Floe is what happens when you stop scheduling and let the data trigger the work.
A new partition lands in bronze.delivery_defects? The corresponding gold.delivery_quality_daily partition is automatically marked stale and refreshed. A late-arriving defect for January 12? The January 12 gold partition refreshes — same code path, no special handling. A backfill? You replay the upstream snapshots; everything downstream catches up automatically. You write the SQL once, declare the freshness target, and Floe figures out the rest.
There is no scheduling. There is no "is the upstream fresh enough" decision in your code. The DAG knows.
Streaming-native lakehouses are a maturing space, but no project hits all five must-haves:
| Project | Event-Driven | Iceberg-Native | Dynamic Table DAG | Cloud-Agnostic | Local Mode |
|---|---|---|---|---|---|
| Apache Paimon | ✅ | ❌ (own format) | ❌ | ✅ | Partial |
| RisingWave | ✅ | Partial | ✅ | ✅ | ✅ |
| Flink + Iceberg (DIY) | ✅ | ✅ | ❌ | ✅ | ❌ |
| Delta Live Tables | ✅ | ❌ | ✅ | ❌ (Databricks only) | ❌ |
| Snowflake Dynamic Tables | ✅ | ❌ | ✅ | ❌ (Snowflake only) | ❌ |
| Floe | ✅ | ✅ | ✅ | ✅ | ✅ |
No existing open-source project combines all five. Floe fills this gap.
Floe is a coordination layer for declarative pipelines on Apache Iceberg. You declare your transformations and freshness targets; Floe handles dependency resolution, incremental refresh, lineage, and data quality routing.
Floe is not:
- A query engine. Floe does not serve interactive SQL queries. Use Trino, DuckDB, or Spark SQL to read Floe-managed Iceberg tables.

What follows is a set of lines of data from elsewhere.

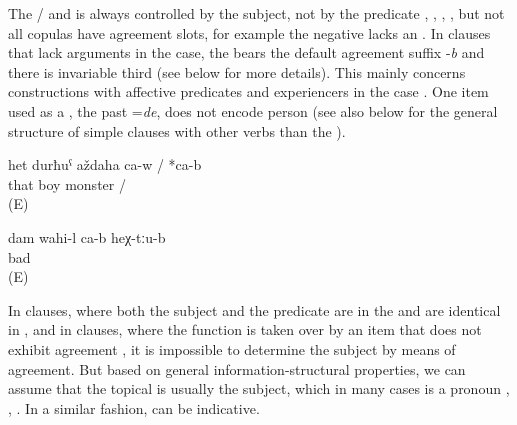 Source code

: The / and  is always controlled by the  subject, not by the predicate , ,  ,  , but not all copulas have  agreement slots, for example the negative  lacks an . In  clauses that lack arguments in the  case, the  bears the default agreement suffix -\textit{b} and there is invariable third  (see  below for more details). This mainly concerns  constructions with affective predicates and experiencers in the  case . One item used as a , the past  =\textit{de}, does not encode person  (see also  below for the general structure of simple clauses with other verbs than the ).

\begin{exe}
	\ex	\label{ex:‎‎‎That boy is a monster}
	\gll	het	durħuˁ	aždaha	ca-w	/ *ca-b\\
		that	boy	monster		/ \\
	\glt	{} (E)
	
	\ex	\label{ex:I feel(s) bad there}
	\gll	dam	wahi-l	ca-b	heχ-tːu-b\\
			bad		\\
	\glt	{} (E)	
	
\end{exe}
\largerpage

In  clauses, where both the subject and the predicate are in the  and are identical in  , and in  clauses, where the  function is taken over by an item that does not exhibit agreement , it is impossible to determine the  subject by means of agreement. But based on general information-structural properties, we can assume that the topical  is usually the subject, which in many cases is a pronoun , , . In a similar fashion,  can be indicative. 

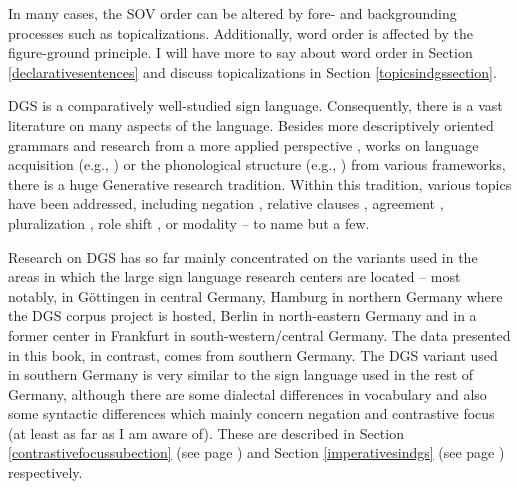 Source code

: \clearpage

\noindent In many cases, the SOV order can be altered by fore- and backgrounding processes such as topicalizations. Additionally, word order is affected by the figure-ground principle. I will have more to say about word order in Section \ref{declarativesentences} and discuss topicalizations in Section \ref{topicsindgssection}. 



DGS is a comparatively well-studied sign language. Consequently, there is a vast literature on many aspects of the language. Besides more descriptively oriented grammars \citep{papaspyrou2008grammatik,happ2014vork} and research from a more applied perspective \citep{eichmannhansenhessmann2012,dumig2013}, works on language acquisition (e.g., \citealt{leuninger1997lena,hanel2005spracherwerb,haenelfaul2012erwerb}) or the phonological structure (e.g., \citealt{benner2012,herrmann2012prosody,dumig2013}) from various frameworks, there is a huge Generative research tradition. Within this tradition, various topics have been addressed, including negation \citep{pfau2008headshake,pfau2016featural}, relative clauses \citep{pfau2005relative}, agreement \citep{pfau2006thedevelopment,steinbach2007grammaticalization,steinbach2011agreement,pfausalzmannsteinbach2018agreement}, pluralization \citep{pfausteinbach2004}, role shift \citep{hermannsteinbach2012quotation}, or modality \citep{herrmann2007,herrmann2013modal} -- to name but a few.

Research on DGS has so far mainly concentrated on the variants used in the areas in which the large sign language research centers are located -- most notably, in Göttingen in central Germany, Hamburg in northern Germany where the DGS corpus project \citep{jahn2018} is hosted, Berlin in north-eastern Germany and in a former center in Frankfurt in south-western/central Germany. The data presented in this book, in contrast, comes from southern Germany. The DGS variant used in southern Germany is very similar to the sign language used in the rest of Germany, although there are some dialectal differences in vocabulary and also some syntactic differences which mainly concern negation and contrastive focus (at least as far as I am aware of). These are described in Section \ref{contrastivefocussubection} (see page \pageref{contrastivefocus}) and Section \ref{imperativesindgs} (see page \pageref{negationnegaation}) respectively. 


\largerpage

- A data catalog UI. Use Apache Polaris, Project Nessie, or your cloud provider's catalog.
- A replacement for Kafka/Flink. Floe is a coordination and declaration layer that orchestrates Flink jobs — it does not replace the underlying compute.
Floe is a direct implementation of the patterns described in Snowflake's research papers: "Streaming Democratized" and "What's the Difference?"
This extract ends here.